3. $N$ is flat precisely if $(-)\otimes_R N$ is a flat functor,

because Mod is finitely complete;

4. $N$ is flat precisely if the degree-1 Tor-functor $Tor_1^{R Mod}(-,N)$ is zero,

because by the general properties of derived functors in homological algebra, $L_1 F$ is the obstruction to a right exact functor $F$ being left exact;

5. $N$ is flat precisely if all higher Tor functors $Tor_{\geq 1}(R Mod)(-,N)$ are zero,

because the higher derived functors of an exact functor vanish;

6. $N$ is flat precisely if $N$ is an acyclic object with respect to the tensor product functor;

because the Tor functor is symmetric in both arguments and an object is called tensor-acyclic object if all its positive-degree $Tor$-groups vanish.

The condition in def. also has a number of not so immediate equivalent reformulations. These we discuss in detail below in Equivalent characterizations. One of them gives an explicit characterization of flat modules in terms of relations beween their elements. An exposition of this we give now in In terms of identities.

### Explicitly in terms of identities

There is a characterisation of flatness that says that a left $A$-module $M$ is flat if and only if “everything (that happens in $M$) happens for a reason (in $A$)”. We indicate now what this means. Below in prop. it is shown how this is equivalent to def. above.

The meaning of this is akin to the existence of bases in vector spaces. In a vector space, say $V$, if we have an identity of the form $\sum_i \alpha_i v_i = 0$ then we cannot necessarily assume that the $\alpha_i$ are all zero. However, if we choose a basis then we can write each $v_i$ in terms of the basis elements, say $v_i = \sum_j \beta_{i j} u_j$, and substitute in to get $\sum_{i j} \alpha_i \beta_{i j} u_j = 0$. Now as $\{u_j\}$ forms a basis, we can deduce from this that for each $j$, $\sum_i \alpha_i \beta_{i j} = 0$. These last identities happen in the coefficient field, which is standing in place of $A$ in the analogy.

When translating this into the language of modules we cannot use bases so we have to be a little more relaxed. The following statement is the right one.

Suppose there is some identity in $M$ of the form $\sum_i a_i m_i = 0$ with $m_i \in M$ and $a_i \in A$. Then there is a family $\{n_j\}$ in $M$ such that every $m_i$ can be written in the form $m_i = \sum_j b_{i j} n_j$ and the coefficients $b_{i j}$ have the property that $\sum_i a_i b_{i j} = 0$.

The module $M$ being flat is equivalent to being able always to do this.

There is an alternative way to phrase this which is less element-centric. The elements $m_i$ correspond to a morphism into $M$ from a free module, say $m \colon F \to M$. The $a_i$ correspond to a morphism $a \colon F \to F$, multiplying the $i$th term by $a_i$. That we have the identity $\sum_i a_i m_i = 0$ says that the composition $m a$ is zero, or that $m \colon F \to M$ factors through the coequaliser of $a$ and $0$.

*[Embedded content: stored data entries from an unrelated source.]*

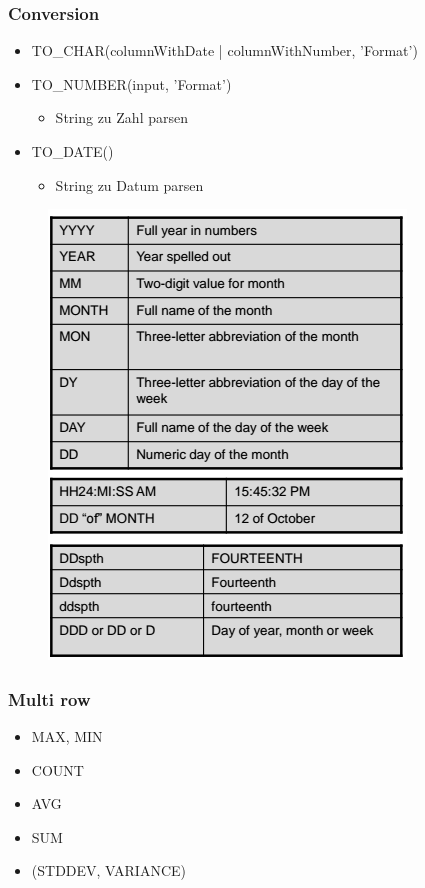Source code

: \subsubsection{Conversion}
\begin{itemize}
    \item TO\_CHAR(columnWithDate | columnWithNumber, 'Format')
    \item TO\_NUMBER(input, 'Format')
    \begin{itemize}
        \item String zu Zahl parsen
    \end{itemize}
    \item TO\_DATE()
    \begin{itemize}
        \item String zu Datum parsen
    \end{itemize}
\end{itemize}
\begin{figure}[H]
    \centering 
    \includegraphics[]{res/themenkorb_2/format.png}
\end{figure}
\subsubsection{Multi row}
\begin{itemize}
    \item MAX, MIN
    \item COUNT
    \item AVG
    \item SUM
    \item (STDDEV, VARIANCE)
\end{itemize}

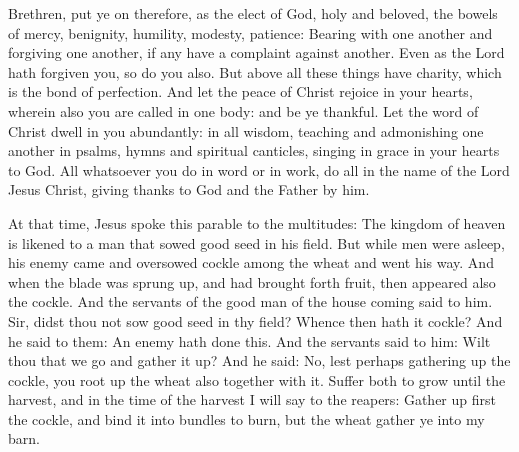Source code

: \begin{multicols}{2}
\bigskip



Brethren, put ye on therefore, as the elect of God, holy and beloved, the bowels of
mercy, benignity, humility, modesty, patience: Bearing with one another and
forgiving one another, if any have a complaint against another. Even as the
Lord hath forgiven you, so do you also.  But above all these things have
charity, which is the bond of perfection.  And let the peace of Christ rejoice
in your hearts, wherein also you are called in one body: and be ye thankful.
Let the word of Christ dwell in you abundantly: in all wisdom, teaching and
admonishing one another in psalms, hymns and spiritual canticles, singing in
grace in your hearts to God.  All whatsoever you do in word or in work, do all
in the name of the Lord Jesus Christ, giving thanks to God and the Father by
him.



At that time, Jesus spoke this parable to the multitudes: The kingdom of heaven is likened
to a man that sowed good seed in his field.  But while men were asleep, his
enemy came and oversowed cockle among the wheat and went his way.  And when the
blade was sprung up, and had brought forth fruit, then appeared also the
cockle.  And the servants of the good man of the house coming said to him.
Sir, didst thou not sow good seed in thy field? Whence then hath it cockle?
And he said to them: An enemy hath done this. And the servants said to him:
Wilt thou that we go and gather it up?  And he said: No, lest perhaps gathering
up the cockle, you root up the wheat also together with it.  Suffer both to
grow until the harvest, and in the time of the harvest I will say to the
reapers: Gather up first the cockle, and bind it into bundles to burn, but the
wheat gather ye into my barn.

\bigskip





\end{multicols}
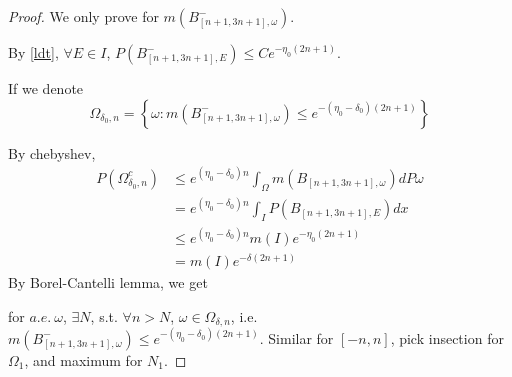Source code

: \begin{proof}
  We only prove for $m(B_{[n+1,3n+1],\omega}^-)$.

  By \eqref{ldt}, $\forall E\in I$, $P(B_{[n+1,3n+1],E}^-)\leq Ce^{-\eta_0(2n+1)}$.

  If we denote
    \[
      \Omega_{\delta_0,n}=\left\{\omega:m(B_{[n+1,3n+1],\omega}^-)\leq e^{-(\eta_0-\delta_0)(2n+1)}\right\}
    \]

  By chebyshev,
  \[
    \begin{aligned}
      P(\Omega_{\delta_0,n}^c)
      &\leq e^{(\eta_0-\delta_0)n}\int_{\Omega} m(B_{[n+1,3n+1],\omega})dP\omega\\
      &=    e^{(\eta_0-\delta_0)n}\int_I P(B_{[n+1,3n+1],E})dx\\
      &\leq e^{(\eta_0-\delta_0)n}m(I)e^{-\eta_0(2n+1)}\\
      &=m(I)e^{-\delta(2n+1)}
    \end{aligned}
  \]
By Borel-Cantelli lemma, we get

for $a.e.~\omega$, $\exists N$, s.t. $\forall n>N$, $\omega\in\Omega_{\delta,n}$, i.e. $m(B_{[n+1,3n+1],\omega}^-)\leq e^{-(\eta_0-\delta_0)(2n+1)}.$
Similar for $[-n,n]$, pick insection for $\Omega_1$, and maximum for $N_1$.
\end{proof}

Now we consider the elements $n_j$. These define another morphism from a free module, say $n \colon E \to M$. That the $m_i$ can be expressed in terms of the $n_j$ says that the morphism $m$ factors through $n$. That is, there is a morphism $b \colon F \to M$ such that $m = n b$. We therefore have two factorisations of $m$: one through $n$ and one through the cokernel $\coker a$. The question is as to whether these have any relation to each other. In particular, does $\coker a \to M$ factor through $n$? We can represent all of this in the following diagram.

Saying that $M$ is flat says that this lift always occurs.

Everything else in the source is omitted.